Dumb Like You. Ms. Must thought Andrew Stiles’ Free Beacon piece on California Gov. Gavin Newsom’s racial pandering might be satire. Nobody could be that dumb. But no. Somebodu is that dumb. CBS has a story on the pandering and Newsom’s (dumb) attempt to blame the fallout on “MAGA bigotry:”

Newsom spoke Sunday with [Atlanta Mayor Andre] Dickens in front of a packed auditorium, reflecting on his academic challenges. “I’m not trying to impress you, I’m just trying to impress upon you I’m like you, I’m not better than you,” Newsom said. “I’m a 960 SAT guy and you know, I’m not trying to offend anyone — you know — trying to act all there if you got 940 — but literally, a 960 SAT guy. You’ve never seen me read a speech because I cannot read a speech. Maybe the wrong business to be.” 

Another prominent Golden State politician has yet to make public her SAT scores but I for one would be interested.

Andrew Mountbatten-Windsor is a fool and a knave. But Wall Street Journal columnist Gerard Baker writes that “Even Contemptible Men Don’t Deserve Mob Justice.” The “militant wing of Epstein mania” is beginning to worry me.

Wall Street Journal columnist Walter Russell Mead writes that the tariff battles are far from over.  Limits will only inspire President Trump to for alternatives to search to increase his leverage at home and abroad.
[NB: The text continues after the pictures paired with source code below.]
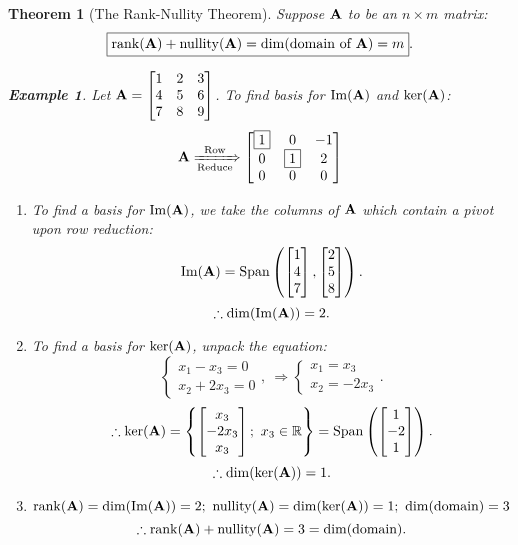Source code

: \documentclass[12pt, a4paper]{article}
\newtheorem{thm}{Theorem}[subsection]
\newtheorem{eg}{Example}[subsection]
\def\R{{\mathbb{R}}}
\def\IM{{\mathrm{Im}}}
\def\Span{\mathrm{Span}}
\def\rank{\mathrm{rank}}
\def\nullity{\mathrm{nullity}}
\def\matrixA{\vb{A}}
\begin{document}
\begin{thm}[The Rank-Nullity Theorem]
	Suppose $\matrixA$ to be an $n\times m$ matrix: \[\boxed{\rank(\matrixA)+\nullity(\matrixA)=\dim(\text{domain of }\matrixA)=m}.\]	
	\begin{eg}
		Let $\matrixA=\begin{bmatrix}1&2&3\\4&5&6\\7&8&9\end{bmatrix}$. To find basis for $\IM(\matrixA)$ and $\ker(\matrixA)$: \[\matrixA\xRightarrow[\text{Reduce}]{\text{Row}}\begin{bmatrix}\boxed{1}&0&-1\\0&\boxed{1}&2\\0&0&0\end{bmatrix}\]
		\begin{enumerate}
			\item To find a basis for $\IM(\matrixA)$, we take the columns of $\matrixA$ which contain a pivot upon row reduction: \[\IM(\matrixA)=\Span\left(\begin{bmatrix}1\\4\\7\end{bmatrix},\begin{bmatrix}2\\5\\8\end{bmatrix}\right).\]\[\therefore\dim(\IM(\matrixA))=2.\]
			\item 	To find a basis for $\ker(\matrixA)$, unpack the equation: \[\begin{cases}x_1-x_3=0\\x_2+2x_3=0\end{cases},\ \Longrightarrow\begin{cases}x_1=x_3\\x_2=-2x_3\end{cases}.\]
			\[\therefore \ker(\matrixA)=\left\{\begin{bmatrix}x_3\\-2x_3\\x_3\end{bmatrix};\ x_3\in\R\right\}=\Span\left(\begin{bmatrix}1\\-2\\1\end{bmatrix}\right).\]
			\[\therefore\dim(\ker(\matrixA))=1.\]
			\item $\rank(\matrixA)=\dim(\IM(\matrixA))=2;\ \nullity(\matrixA)=\dim(\ker(\matrixA))=1;\ \dim(\text{domain})=3$\[\therefore\rank(\matrixA)+\nullity(\matrixA)=3=\dim(\text{domain}).\]
		\end{enumerate}
	\end{eg}
	

\end{thm}
\end{document}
An editorial in the Wall Street Journal complains that (in the opinion of the Editorial Board) the President’s new basis for tariffs is “a relic of a bygone era.”  FedEx is suing the administration for return of tariff revenues taken so far. President Trump “smacked” the tariffs in the lead-up to tonight’s speech. National Review’s Jeffrey Blehar deduces:

Yes, tonight’s State of the Union address is probably going to be a dumpster fire, or, for that matter, a zeppelin fire. Donald Trump has already warned: “It’s going to be a long speech. Because we have a lot to talk about.” (Imagine the futility of speechwriting for Trump, knowing that a full 65 percent of your material will never be spoken, given his improvisational tendencies.)

Don’t Miss. There was a wonderful tribute to the kind of masculinity personified in the US hockey team in the Examiner. It’s headlined “The US hockey team knelt — and that is what matters.”   I don’t know as much as I should about sports, but I was blown away by this piece.